You mean in your analysis of my vocabulary!  You mean as a result of YOUR
having been brainwashed (or, as you called it, brainwished) by your own
set of presumptions.  Don't you?

>      On the other hand, I do agree with his distaste for old time
>      morality and terms like guilt, sin, punishment, and so on. Sadly,
>      his shoddy thinking did much to discredit his good ideas.

You mean the labelling of his thinkin as shoddy had that effect.
-- 
"Mrs. Peel, we're needed..."			Rich Rosen 	ihnp4!pyuxd!rlr	

carnes@gargoyle.UUCP (Richard Carnes) (11/04/85)

>>     Hume no doubt believed that past history determined present state
>>     (incidentally, he did not believe in free will ... [ELLIS]
>
>Perhaps because he understood The Definition?  [ROSEN]

Hume well understood that there is an "essential ambiguity" in the
term "liberty" (or words to that effect -- I don't have my copy
handy).  In Hume's view, that is why the dispute had not been
resolved -- there is no The Definition.  He described a common
understanding of "liberty" as "a power of acting or not acting,
according to our will:  which is universally allowed [i.e.
acknowledged to be the case]" (approximate quote).  So the statement
that Hume did not believe in free will is not true without
qualification.  

[ROSEN]
>(I shouldn't be belittling
>you, Michael, for definition-changing games.  If anything, you are one of the
>few people here who understands such things.  Rather than changing the
>definition to "get" what you want, which is a dishonest rhetorical trick, you
>change the premises to get to "acausality".  What you miss, however, is
>that acausality cannot get you free will.  Free will requires an active
>agent of first cause making the choices, unaffected by other causes of the
>material world.  Yet it must be a WILLFUL agent, one of deliberateness
>that causes other things to happen.  

Once again:  Rich Rosen is the only person in this newsgroup, to my
knowledge, who is claiming either that people possess or that they do
not possess "free will."  In other words, he is the only person who
is doing what he accuses everyone else of doing, namely, arbitrarily
defining "free will" in order to "get [rid of]" free will.

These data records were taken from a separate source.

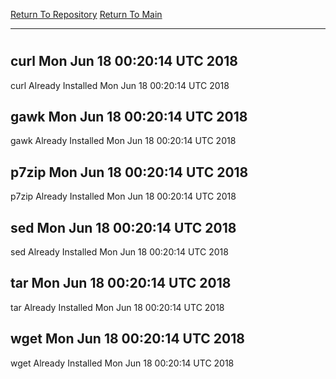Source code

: [Return To Repository](https://github.com/deathbybandaid/piholeparser/)
[Return To Main](https://github.com/deathbybandaid/piholeparser/blob/master/RecentRunLogs/Mainlog.md)
____________________________________
# 
## curl Mon Jun 18 00:20:14 UTC 2018
curl Already Installed Mon Jun 18 00:20:14 UTC 2018
## gawk Mon Jun 18 00:20:14 UTC 2018
gawk Already Installed Mon Jun 18 00:20:14 UTC 2018
## p7zip Mon Jun 18 00:20:14 UTC 2018
p7zip Already Installed Mon Jun 18 00:20:14 UTC 2018
## sed Mon Jun 18 00:20:14 UTC 2018
sed Already Installed Mon Jun 18 00:20:14 UTC 2018
## tar Mon Jun 18 00:20:14 UTC 2018
tar Already Installed Mon Jun 18 00:20:14 UTC 2018
## wget Mon Jun 18 00:20:14 UTC 2018
wget Already Installed Mon Jun 18 00:20:14 UTC 2018
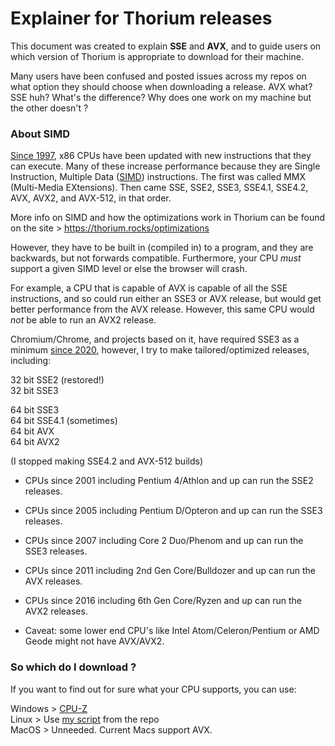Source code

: # Explainer for Thorium releases

This document was created to explain __SSE__ and __AVX__, and to guide users on which 
version of Thorium is appropriate to download for their machine.

Many users have been confused and posted issues across my repos on what option they should choose when downloading a release. 
AVX what? SSE huh? What's the difference? Why does one work on my machine but the other doesn't ?

### About SIMD

[Since 1997](https://en.wikipedia.org/wiki/MMX_(instruction_set)), x86 CPUs have been updated with new instructions that they can execute. 
Many of these increase performance because they are Single Instruction, Multiple Data ([SIMD](https://en.wikipedia.org/wiki/Single_instruction,_multiple_data)) instructions. 
The first was called MMX (Multi-Media EXtensions). Then came SSE, SSE2, SSE3, SSE4.1, SSE4.2, AVX, AVX2, and AVX-512, in that order.

More info on SIMD and how the optimizations work in Thorium can be found on the site > https://thorium.rocks/optimizations

However, they have to be built in (compiled in) to a program, and they are backwards, but not forwards compatible. Furthermore, your CPU *must* support a given SIMD 
level or else the browser will crash.

For example, a CPU that is capable of AVX is capable of all the SSE instructions, and so could run either an SSE3 or AVX release, but would get better 
performance from the AVX release. However, this same CPU would *not* be able to run an AVX2 release.

Chromium/Chrome, and projects based on it, have required SSE3 as a minimum [since 2020](https://docs.google.com/document/d/1QUzL4MGNqX4wiLvukUwBf6FdCL35kCDoEJTm2wMkahw/edit#heading=h.7nki9mck5t64), 
however, I try to make tailored/optimized releases, including:

32 bit SSE2 (restored!)  
32 bit SSE3

64 bit SSE3  
64 bit SSE4.1 (sometimes)  
64 bit AVX  
64 bit AVX2

(I stopped making SSE4.2 and AVX-512 builds)

 - CPUs since 2001 including Pentium 4/Athlon and up can run the SSE2 releases.

 - CPUs since 2005 including Pentium D/Opteron and up can run the SSE3 releases.

 - CPUs since 2007 including Core 2 Duo/Phenom and up can run the SSE3 releases.

 - CPUs since 2011 including 2nd Gen Core/Bulldozer and up can run the AVX releases.

 - CPUs since 2016 including 6th Gen Core/Ryzen and up can run the AVX2 releases.

 - Caveat: some lower end CPU's like Intel Atom/Celeron/Pentium or AMD Geode might not have AVX/AVX2.

### So which do I download ?

If you want to find out for sure what your CPU supports, you can use:

Windows > [CPU-Z](https://www.cpuid.com/softwares/cpu-z.html)  
Linux > Use [my script](https://github.com/Alex313031/thorium/blob/main/check_simd.sh) from the repo  
MacOS > Unneeded. Current Macs support AVX.

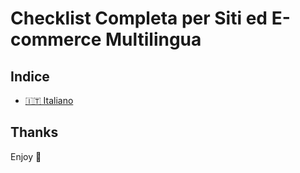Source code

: # Checklist Completa per Siti ed E-commerce Multilingua

## Indice

- [🇮🇹 Italiano](/it/CHECKLIST.md)

## Thanks

Enjoy :punch:
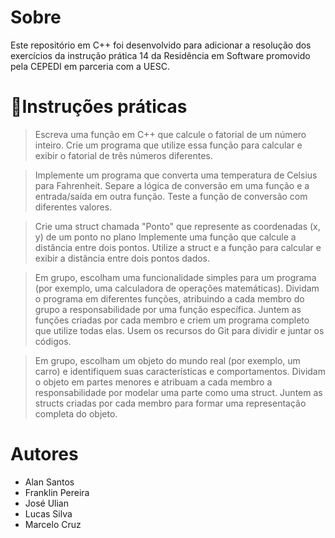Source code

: # Sobre

<p>Este repositório em C++ foi desenvolvido para adicionar a resolução dos exercícios da instrução prática 14 da Residência em Software promovido pela CEPEDI em parceria com a UESC.</p>

# 📑Instruções práticas

 > Escreva uma função em C++ que calcule o fatorial de um número inteiro. Crie um programa que utilize essa função para calcular e exibir o fatorial de três números diferentes.

>  Implemente um programa que converta uma temperatura de Celsius para Fahrenheit. Separe a lógica de conversão em uma função e a entrada/saída em outra função. Teste a função de conversão com diferentes valores.

> Crie uma struct chamada "Ponto" que represente as coordenadas (x, y) de um ponto no plano Implemente uma função que calcule a distância entre dois pontos. Utilize a struct e a função para calcular e exibir a distância entre dois pontos dados.

> Em grupo, escolham uma funcionalidade simples para um programa (por exemplo, uma calculadora de operações matemáticas). Dividam o programa em diferentes funções, atribuindo a cada membro do grupo a responsabilidade por uma função específica. Juntem as funções criadas por cada membro e criem um programa completo que utilize todas elas. Usem os recursos do Git para dividir e juntar os códigos.

>Em grupo, escolham um objeto do mundo real (por exemplo, um carro) e identifiquem suas características e comportamentos. Dividam o objeto em partes menores e atribuam a cada membro a responsabilidade por modelar uma parte como uma struct. Juntem as structs criadas por cada membro para formar uma representação completa do objeto.

# Autores

- Alan Santos
- Franklin Pereira
- José Ulian
- Lucas Silva
- Marcelo Cruz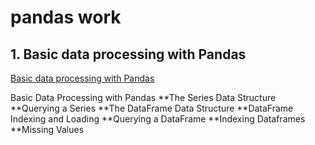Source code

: # pandas work
## 1. Basic data processing with Pandas
[Basic data processing with Pandas](https://github.com/shsarv/Data-Analysis-and-Visualization/blob/master/pandas/Data%20processing%20with%20pandas.ipynb)

Basic Data Processing with Pandas
**The Series Data Structure
**Querying a Series
**The DataFrame Data Structure
**DataFrame Indexing and Loading
**Querying a DataFrame
**Indexing Dataframes
**Missing Values
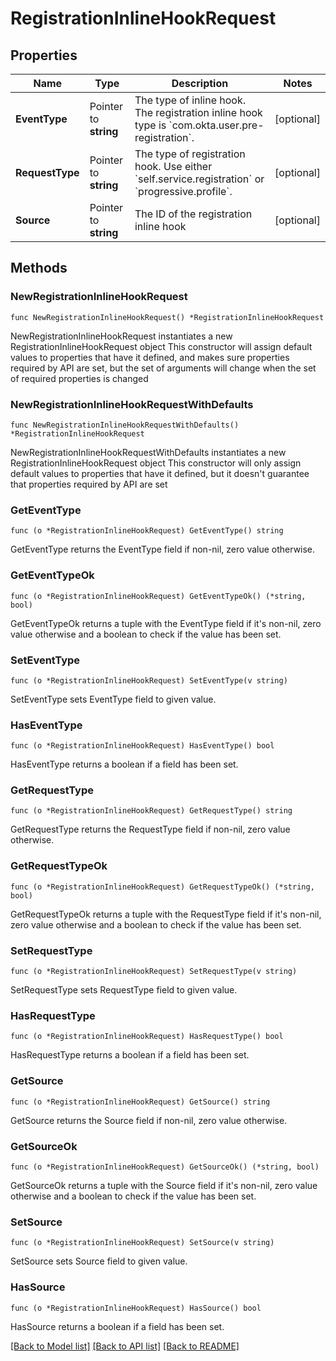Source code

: # RegistrationInlineHookRequest

## Properties

Name | Type | Description | Notes
------------ | ------------- | ------------- | -------------
**EventType** | Pointer to **string** | The type of inline hook. The registration inline hook type is &#x60;com.okta.user.pre-registration&#x60;. | [optional] 
**RequestType** | Pointer to **string** | The type of registration hook. Use either &#x60;self.service.registration&#x60; or &#x60;progressive.profile&#x60;. | [optional] 
**Source** | Pointer to **string** | The ID of the registration inline hook | [optional] 

## Methods

### NewRegistrationInlineHookRequest

`func NewRegistrationInlineHookRequest() *RegistrationInlineHookRequest`

NewRegistrationInlineHookRequest instantiates a new RegistrationInlineHookRequest object
This constructor will assign default values to properties that have it defined,
and makes sure properties required by API are set, but the set of arguments
will change when the set of required properties is changed

### NewRegistrationInlineHookRequestWithDefaults

`func NewRegistrationInlineHookRequestWithDefaults() *RegistrationInlineHookRequest`

NewRegistrationInlineHookRequestWithDefaults instantiates a new RegistrationInlineHookRequest object
This constructor will only assign default values to properties that have it defined,
but it doesn't guarantee that properties required by API are set

### GetEventType

`func (o *RegistrationInlineHookRequest) GetEventType() string`

GetEventType returns the EventType field if non-nil, zero value otherwise.

### GetEventTypeOk

`func (o *RegistrationInlineHookRequest) GetEventTypeOk() (*string, bool)`

GetEventTypeOk returns a tuple with the EventType field if it's non-nil, zero value otherwise
and a boolean to check if the value has been set.

### SetEventType

`func (o *RegistrationInlineHookRequest) SetEventType(v string)`

SetEventType sets EventType field to given value.

### HasEventType

`func (o *RegistrationInlineHookRequest) HasEventType() bool`

HasEventType returns a boolean if a field has been set.

### GetRequestType

`func (o *RegistrationInlineHookRequest) GetRequestType() string`

GetRequestType returns the RequestType field if non-nil, zero value otherwise.

### GetRequestTypeOk

`func (o *RegistrationInlineHookRequest) GetRequestTypeOk() (*string, bool)`

GetRequestTypeOk returns a tuple with the RequestType field if it's non-nil, zero value otherwise
and a boolean to check if the value has been set.

### SetRequestType

`func (o *RegistrationInlineHookRequest) SetRequestType(v string)`

SetRequestType sets RequestType field to given value.

### HasRequestType

`func (o *RegistrationInlineHookRequest) HasRequestType() bool`

HasRequestType returns a boolean if a field has been set.

### GetSource

`func (o *RegistrationInlineHookRequest) GetSource() string`

GetSource returns the Source field if non-nil, zero value otherwise.

### GetSourceOk

`func (o *RegistrationInlineHookRequest) GetSourceOk() (*string, bool)`

GetSourceOk returns a tuple with the Source field if it's non-nil, zero value otherwise
and a boolean to check if the value has been set.

### SetSource

`func (o *RegistrationInlineHookRequest) SetSource(v string)`

SetSource sets Source field to given value.

### HasSource

`func (o *RegistrationInlineHookRequest) HasSource() bool`

HasSource returns a boolean if a field has been set.


[[Back to Model list]](../README.md#documentation-for-models) [[Back to API list]](../README.md#documentation-for-api-endpoints) [[Back to README]](../README.md)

When writing future articles, Rich, please ask yourself whether your
article arbitrarily defines free will in order to obtain a wished-for
conclusion (the nonexistence of free will).  If so, commit it then to
net.flame:  for it can contain nothing but sophistry and illusion.
-- 
Richard Carnes, ihnp4!gargoyle!carnes

rlr@pyuxd.UUCP (Rich Rosen) (11/05/85)

>>>     Why do you suppose Strict Behaviorism is obsolete?

>>Because the bulk of psychology department intelligentsia find the notions
>>repugnant, and have done their best to rid psychology curricula of the
>>abominable notions!  (Otherwise, wouldn't we have heard the grand
>>debunking round the world?)

> Well, those of us who read even so lowly a scientific journal as S. American
> are aware that Strict Behaviorism is basically a dead theory.  Rich's
> speculation in the first sentence is quite obviously a piece of that wishful
> thinking he so roundly deplores, since his accusation is obviously
> unfalsifiable, and indeed bears all the marks of a "conspiracy theory"
> explanation.

Then where IS the grand debunking, Charles?  Without it, there's no wishful
thinking involved.

> If one knows any psychology faculty, one quickly learns that
> pschology types have earned their reputation for fighting over matters such
> as these.  So I can hardly credit Rich's rationalization with any truth.

You, Charles, I never look to for "credit" for my "rationalizations".